There is an implementation for DW_OP_mul and DW_OP_plus_uconst as well

It also just flat out does not append {DW_OP_constu, 1, DW_OP_mul}, {DW_OP_constu, 1, DW_OP_div}, {DW_OP_constu, 0, DW_OP_plus}, {DW_OP_constu, 0, DW_OP_minus}, {DW_OP_constu, 0, DW_OP_shl}, {DW_OP_constu, 0, DW_OP_shr}

Hopefully this can be improved upon by the larger community to add more optimizations in the future.

This patch is part of a stacked diff, I was not sure how to do this any better because github squashes multiple commits in one PR, but the PR this depends on is:

#69768

DIExpressionOptimizer is a lightweight class that can be used to optimize DIExpressions that can get very large, by involving some simple constant folding, and removing appends of unecessary operations.
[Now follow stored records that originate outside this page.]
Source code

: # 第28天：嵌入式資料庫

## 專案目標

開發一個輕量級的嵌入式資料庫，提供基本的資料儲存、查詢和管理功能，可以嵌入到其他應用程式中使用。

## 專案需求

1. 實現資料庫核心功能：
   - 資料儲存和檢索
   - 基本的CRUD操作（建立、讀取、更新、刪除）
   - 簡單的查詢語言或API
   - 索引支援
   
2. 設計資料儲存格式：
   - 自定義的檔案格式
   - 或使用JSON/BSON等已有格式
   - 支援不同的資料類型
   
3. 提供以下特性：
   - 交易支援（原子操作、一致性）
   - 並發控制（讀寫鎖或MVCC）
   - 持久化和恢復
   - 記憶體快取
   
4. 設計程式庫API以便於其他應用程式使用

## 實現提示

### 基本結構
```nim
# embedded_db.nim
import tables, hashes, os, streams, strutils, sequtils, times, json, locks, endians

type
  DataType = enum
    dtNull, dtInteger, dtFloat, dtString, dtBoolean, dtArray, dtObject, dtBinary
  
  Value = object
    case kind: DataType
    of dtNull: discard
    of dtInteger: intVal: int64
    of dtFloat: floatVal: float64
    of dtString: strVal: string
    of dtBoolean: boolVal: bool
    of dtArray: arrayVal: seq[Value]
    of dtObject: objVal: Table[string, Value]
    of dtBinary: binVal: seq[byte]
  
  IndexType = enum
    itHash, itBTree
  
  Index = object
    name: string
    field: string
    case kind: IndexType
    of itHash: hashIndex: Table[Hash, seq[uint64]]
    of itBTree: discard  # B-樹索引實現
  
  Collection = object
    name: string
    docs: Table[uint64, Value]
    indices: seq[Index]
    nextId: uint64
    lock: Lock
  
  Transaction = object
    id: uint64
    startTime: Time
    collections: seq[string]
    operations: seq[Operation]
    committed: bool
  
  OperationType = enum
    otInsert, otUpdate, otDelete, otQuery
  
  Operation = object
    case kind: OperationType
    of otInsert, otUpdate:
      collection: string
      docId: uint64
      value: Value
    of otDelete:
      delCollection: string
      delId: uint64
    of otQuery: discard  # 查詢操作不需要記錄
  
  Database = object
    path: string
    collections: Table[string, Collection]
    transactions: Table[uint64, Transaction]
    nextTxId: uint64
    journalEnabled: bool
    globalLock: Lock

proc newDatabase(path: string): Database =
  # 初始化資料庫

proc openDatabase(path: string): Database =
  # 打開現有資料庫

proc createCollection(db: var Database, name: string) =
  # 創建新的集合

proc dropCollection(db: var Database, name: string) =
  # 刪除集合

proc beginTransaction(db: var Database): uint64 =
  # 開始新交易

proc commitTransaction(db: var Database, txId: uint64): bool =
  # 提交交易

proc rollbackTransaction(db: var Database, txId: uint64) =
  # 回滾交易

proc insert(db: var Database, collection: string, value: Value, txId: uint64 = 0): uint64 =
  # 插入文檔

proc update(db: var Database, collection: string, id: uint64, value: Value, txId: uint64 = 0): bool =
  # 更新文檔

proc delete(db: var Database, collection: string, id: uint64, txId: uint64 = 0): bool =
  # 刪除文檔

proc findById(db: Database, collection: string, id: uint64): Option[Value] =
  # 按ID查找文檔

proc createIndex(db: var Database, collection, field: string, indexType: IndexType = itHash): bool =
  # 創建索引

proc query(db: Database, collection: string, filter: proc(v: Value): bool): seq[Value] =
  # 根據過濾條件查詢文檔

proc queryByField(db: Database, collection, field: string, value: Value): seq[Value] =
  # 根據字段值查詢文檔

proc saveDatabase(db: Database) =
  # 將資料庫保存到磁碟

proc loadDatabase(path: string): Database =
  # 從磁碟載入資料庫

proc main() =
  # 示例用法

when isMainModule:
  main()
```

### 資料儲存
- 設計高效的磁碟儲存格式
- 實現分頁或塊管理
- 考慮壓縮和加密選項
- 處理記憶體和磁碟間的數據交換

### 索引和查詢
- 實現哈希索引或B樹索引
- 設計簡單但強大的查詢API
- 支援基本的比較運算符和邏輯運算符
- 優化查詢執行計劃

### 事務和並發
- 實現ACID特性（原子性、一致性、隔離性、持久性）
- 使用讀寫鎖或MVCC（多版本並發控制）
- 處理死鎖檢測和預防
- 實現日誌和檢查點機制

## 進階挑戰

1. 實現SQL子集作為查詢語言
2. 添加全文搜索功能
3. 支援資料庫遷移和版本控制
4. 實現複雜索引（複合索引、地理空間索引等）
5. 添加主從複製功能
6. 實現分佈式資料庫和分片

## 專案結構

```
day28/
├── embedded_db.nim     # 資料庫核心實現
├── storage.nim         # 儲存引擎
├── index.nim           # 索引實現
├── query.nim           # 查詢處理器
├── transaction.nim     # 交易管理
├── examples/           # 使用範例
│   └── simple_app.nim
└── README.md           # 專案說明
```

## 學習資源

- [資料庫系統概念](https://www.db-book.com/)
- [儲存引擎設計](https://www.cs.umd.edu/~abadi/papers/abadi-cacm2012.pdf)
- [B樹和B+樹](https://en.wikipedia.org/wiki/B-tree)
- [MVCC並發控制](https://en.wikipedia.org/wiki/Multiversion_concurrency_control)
llvmbot · 2023-10-20T20:29:47Z

@llvm/pr-subscribers-llvm-ir

@llvm/pr-subscribers-debuginfo

Author: Shubham Sandeep Rastogi (rastogishubham)

Changes

DIExpressionOptimizer is a lightweight class that can be used to optimize DIExpressions that can get very large, by involving some simple constant folding and removing appends of unnecessary operations.

Full diff: https://github.com/llvm/llvm-project/pull/69769.diff

3 Files Affected:

(modified) llvm/include/llvm/IR/DebugInfoMetadata.h (+103)
(modified) llvm/lib/CodeGen/AsmPrinter/DwarfExpression.h (-61)
(modified) llvm/lib/IR/DebugInfoMetadata.cpp (+137)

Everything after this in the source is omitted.